Data driven generation of Purkinje cell spike train correlations to study input output relations in deep cerebellar nuclei neurons

Cerebellar output generation in the deep cerebellar nuclei (DCN) presents a fundamental but poorly understood component of cerebellar function. Experimental data obtained in vitro and in anesthetized animals as well as modeling studies have shown that correlations between Purkinje cell inputs are important in determining the spike rate and spike pattern of DCN output. How a DCN neuron process the synaptic inputs from hundreds of presynaptic Purkinje cells in an awake behaving animal, and the importance of the correlation structure between those inputs, remain unknown, however. We aim to quantitatively assess the correlation structure of Purkinje cells from data recorded in awake mice, and to determine how such correlations interact with the intrinsic DCN physiological properties.

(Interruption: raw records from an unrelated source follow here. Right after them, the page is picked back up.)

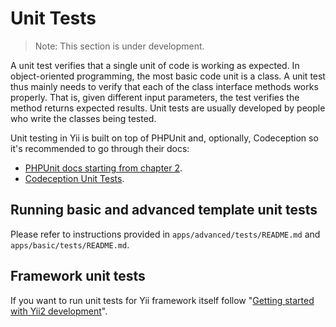 Unit Tests
==========

> Note: This section is under development.

A unit test verifies that a single unit of code is working as expected. In object-oriented programming, the most basic
code unit is a class. A unit test thus mainly needs to verify that each of the class interface methods works properly.
That is, given different input parameters, the test verifies the method returns expected results.
Unit tests are usually developed by people who write the classes being tested.

Unit testing in Yii is built on top of PHPUnit and, optionally, Codeception so it's recommended to go through their docs:

- [PHPUnit docs starting from chapter 2](http://phpunit.de/manual/current/en/writing-tests-for-phpunit.html).
- [Codeception Unit Tests](http://codeception.com/docs/05-UnitTests).

Running basic and advanced template unit tests
----------------------------------------------

Please refer to instructions provided in `apps/advanced/tests/README.md` and `apps/basic/tests/README.md`.

Framework unit tests
--------------------

If you want to run unit tests for Yii framework itself follow
"[Getting started with Yii2 development](https://github.com/yiisoft/yii2/blob/master/docs/internals/getting-started.md)".
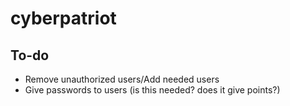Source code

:# cyberpatriot
## To-do
- Remove unauthorized users/Add needed users
- Give passwords to users (is this needed? does it give points?)

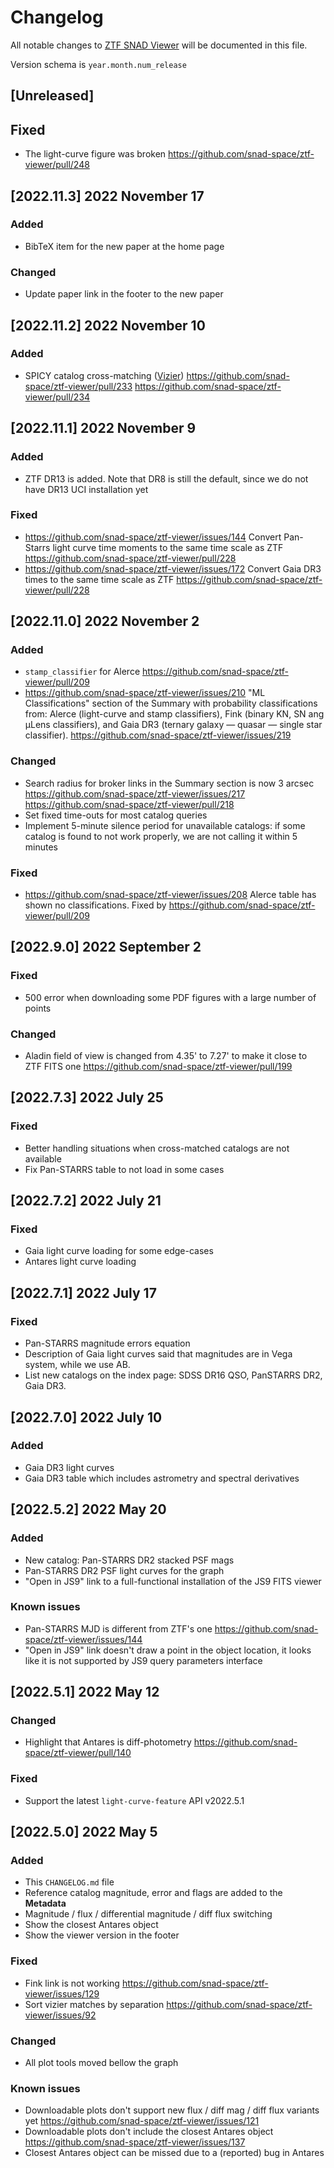 # Changelog

All notable changes to [ZTF SNAD Viewer](http://ztf.snad.space) will be documented in this file.

Version schema is `year.month.num_release`

## [Unreleased]

## Fixed

- The light-curve figure was broken https://github.com/snad-space/ztf-viewer/pull/248

## [2022.11.3] 2022 November 17

### Added

- BibTeX item for the new paper at the home page

### Changed

- Update paper link in the footer to the new paper

## [2022.11.2] 2022 November 10

### Added

- SPICY catalog cross-matching ([Vizier](https://vizier.cds.unistra.fr/viz-bin/VizieR?-source=J/ApJS/254/33)) https://github.com/snad-space/ztf-viewer/pull/233 https://github.com/snad-space/ztf-viewer/pull/234

## [2022.11.1] 2022 November 9

### Added

- ZTF DR13 is added. Note that DR8 is still the default, since we do not have DR13 UCI installation yet

### Fixed

- https://github.com/snad-space/ztf-viewer/issues/144 Convert Pan-Starrs light curve time moments to the same time scale as ZTF https://github.com/snad-space/ztf-viewer/pull/228
- https://github.com/snad-space/ztf-viewer/issues/172 Convert Gaia DR3 times to the same time scale as ZTF https://github.com/snad-space/ztf-viewer/pull/228

## [2022.11.0] 2022 November 2

### Added

- `stamp_classifier` for Alerce https://github.com/snad-space/ztf-viewer/pull/209
- https://github.com/snad-space/ztf-viewer/issues/210 "ML Classifications" section of the Summary with probability classifications from: Alerce (light-curve and stamp classifiers), Fink (binary KN, SN ang μLens classifiers), and Gaia DR3 (ternary galaxy — quasar — single star classifier). https://github.com/snad-space/ztf-viewer/issues/219

### Changed
- Search radius for broker links in the Summary section is now 3 arcsec https://github.com/snad-space/ztf-viewer/issues/217 https://github.com/snad-space/ztf-viewer/pull/218
- Set fixed time-outs for most catalog queries
- Implement 5-minute silence period for unavailable catalogs: if some catalog is found to not work properly, we are not calling it within 5 minutes

### Fixed

- https://github.com/snad-space/ztf-viewer/issues/208 Alerce table has shown no classifications. Fixed by https://github.com/snad-space/ztf-viewer/pull/209

## [2022.9.0] 2022 September 2

### Fixed

- 500 error when downloading some PDF figures with a large number of points

### Changed
- Aladin field of view is changed from 4.35' to 7.27' to make it close to ZTF FITS one https://github.com/snad-space/ztf-viewer/pull/199

## [2022.7.3] 2022 July 25

### Fixed

- Better handling situations when cross-matched catalogs are not available
- Fix Pan-STARRS table to not load in some cases

## [2022.7.2] 2022 July 21

### Fixed

- Gaia light curve loading for some edge-cases
- Antares light curve loading

## [2022.7.1] 2022 July 17

### Fixed

- Pan-STARRS magnitude errors equation
- Description of Gaia light curves said that magnitudes are in Vega system, while we use AB.
- List new catalogs on the index page: SDSS DR16 QSO, PanSTARRS DR2, Gaia DR3.

## [2022.7.0] 2022 July 10

### Added

- Gaia DR3 light curves
- Gaia DR3 table which includes astrometry and spectral derivatives

## [2022.5.2] 2022 May 20

### Added

- New catalog: Pan-STARRS DR2 stacked PSF mags
- Pan-STARRS DR2 PSF light curves for the graph
- "Open in JS9" link to a full-functional installation of the JS9 FITS viewer

### Known issues

- Pan-STARRS MJD is different from ZTF's one https://github.com/snad-space/ztf-viewer/issues/144
- "Open in JS9" link doesn't draw a point in the object location, it looks like it is not supported by JS9 query parameters interface

## [2022.5.1] 2022 May 12

### Changed

- Highlight that Antares is diff-photometry https://github.com/snad-space/ztf-viewer/pull/140

### Fixed

- Support the latest `light-curve-feature` API v2022.5.1

## [2022.5.0] 2022 May 5

### Added

- This `CHANGELOG.md` file
- Reference catalog magnitude, error and flags are added to the **Metadata**
- Magnitude / flux / differential magnitude / diff flux switching
- Show the closest Antares object
- Show the viewer version in the footer

### Fixed

- Fink link is not working https://github.com/snad-space/ztf-viewer/issues/129
- Sort vizier matches by separation https://github.com/snad-space/ztf-viewer/issues/92

### Changed

- All plot tools moved bellow the graph

### Known issues

- Downloadable plots don't support new flux / diff mag / diff flux variants yet https://github.com/snad-space/ztf-viewer/issues/121
- Downloadable plots don't include the closest Antares object https://github.com/snad-space/ztf-viewer/issues/137
- Closest Antares object can be missed due to a (reported) bug in Antares
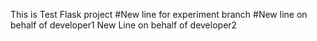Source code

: This is Test Flask project
#New line for experiment branch
#New line on behalf of developer1
New Line on behalf of developer2
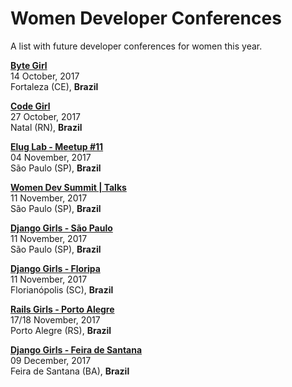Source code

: # Women Developer Conferences

A list with future developer conferences for women this year.


[**Byte Girl**](https://www.facebook.com/bytegirlevento/)  
14 October, 2017  
Fortaleza (CE), **Brazil**

[**Code Girl**](https://www.sympla.com.br/code-girl-5__185364)  
27 October, 2017  
Natal (RN), **Brazil**

[**Elug Lab - Meetup #11**](https://www.meetup.com/elug_sp/events/243230058)  
04 November, 2017  
São Paulo (SP), **Brazil**

[**Women Dev Summit | Talks**](https://www.facebook.com/events/1922536651293173/)  
11 November, 2017  
São Paulo (SP), **Brazil**

[**Django Girls - São Paulo**](https://djangogirls.org/saopaulo/)  
11 November, 2017  
São Paulo (SP), **Brazil**

[**Django Girls - Floripa**](https://www.facebook.com/DGFloripa/)  
11 November, 2017  
Florianópolis (SC), **Brazil**

[**Rails Girls - Porto Alegre**](https://www.facebook.com/railsgirlspoa/)  
17/18 November, 2017  
Porto Alegre (RS), **Brazil**

[**Django Girls - Feira de Santana**](https://djangogirls.org/feiradesantana/)  
09 December, 2017  
Feira de Santana (BA), **Brazil**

It is experimentally impossible to record all the inputs that are reaching a single DCN neuron in an awake animal. Therefore methods need to be developed that can extrapolate the correlations found in a small number of simultaneous recordings to an ensemble of several hundred artificial spike trains with the same correlation structure. Several analytical methods have been developed to generate sets of spike trains with specific correlations in spike times as well as spike rates [1–4]. On the other hand, experimental evidence from Purkinje cell recordings in anesthetized animals point to specific correlation features such as shared pauses [5], synchronous single spikes [6], and synchronous climbing fiber bursts [7]. We will analyze the spike train data obtained from multi-electrode recordings in awake behaving mice to determine the presence of correlation features as well as spike rate correlations. We will derive artificial spike trains using a method based on previous algorithms [1–4]. We will also introduce feature based specific correlations in our constructed artificial spike trains present in our recordings. We will optimize this process so that artificial spike trains show the same inter-spike interval statistics, rate correlations, and feature based correlations seen in recorded spike trains. These data will allow us to drive a multicompartmental DCN model neuron to study synaptic integration in the awake condition. Because large sets of correlated spike trains are required for all single neuron model explorations of signal processing in awake animals we expect that the generation of realistic input correlations will become an important topic as the field of simulating neural properties in vitro matures to simulating the awake condition.